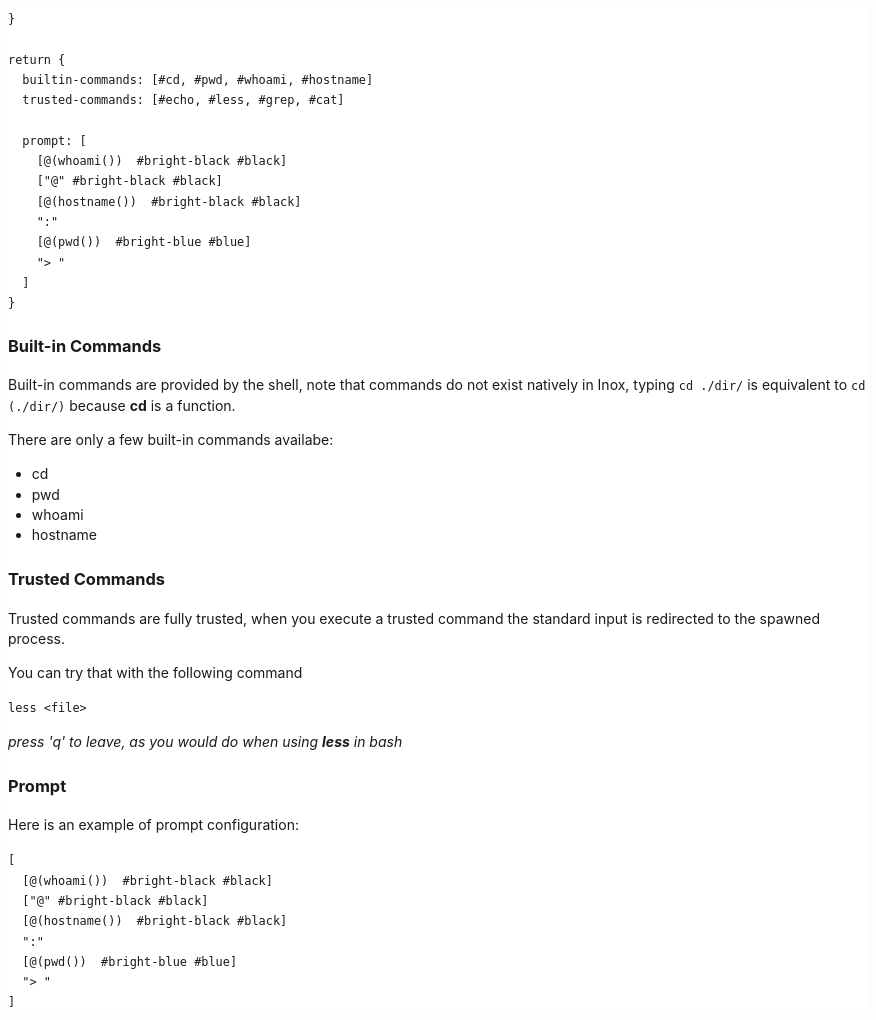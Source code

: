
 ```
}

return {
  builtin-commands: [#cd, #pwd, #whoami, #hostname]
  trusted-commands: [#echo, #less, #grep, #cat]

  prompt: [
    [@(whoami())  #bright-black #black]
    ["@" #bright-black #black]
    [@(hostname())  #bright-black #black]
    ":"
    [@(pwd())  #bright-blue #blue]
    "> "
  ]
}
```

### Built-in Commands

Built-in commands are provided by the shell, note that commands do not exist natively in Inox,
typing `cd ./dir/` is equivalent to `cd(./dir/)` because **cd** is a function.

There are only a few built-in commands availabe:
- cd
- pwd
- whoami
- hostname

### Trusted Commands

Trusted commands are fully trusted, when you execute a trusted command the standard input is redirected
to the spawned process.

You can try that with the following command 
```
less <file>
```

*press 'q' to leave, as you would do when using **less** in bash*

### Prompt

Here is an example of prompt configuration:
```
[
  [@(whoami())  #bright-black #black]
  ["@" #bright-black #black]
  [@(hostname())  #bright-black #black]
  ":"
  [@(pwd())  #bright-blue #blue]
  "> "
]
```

[Action item]
Aside from its pictures, the listing must be given again in full, exactly as it appears.

[Exercise solution]
Source code

:
 ```
}

return {
  builtin-commands: [#cd, #pwd, #whoami, #hostname]
  trusted-commands: [#echo, #less, #grep, #cat]

  prompt: [
    [@(whoami())  #bright-black #black]
    ["@" #bright-black #black]
    [@(hostname())  #bright-black #black]
    ":"
    [@(pwd())  #bright-blue #blue]
    "> "
  ]
}
```

### Built-in Commands

Built-in commands are provided by the shell, note that commands do not exist natively in Inox,
typing `cd ./dir/` is equivalent to `cd(./dir/)` because **cd** is a function.

There are only a few built-in commands availabe:
- cd
- pwd
- whoami
- hostname

### Trusted Commands

Trusted commands are fully trusted, when you execute a trusted command the standard input is redirected
to the spawned process.

You can try that with the following command 
```
less <file>
```

*press 'q' to leave, as you would do when using **less** in bash*

### Prompt

Here is an example of prompt configuration:
```
[
  [@(whoami())  #bright-black #black]
  ["@" #bright-black #black]
  [@(hostname())  #bright-black #black]
  ":"
  [@(pwd())  #bright-blue #blue]
  "> "
]
```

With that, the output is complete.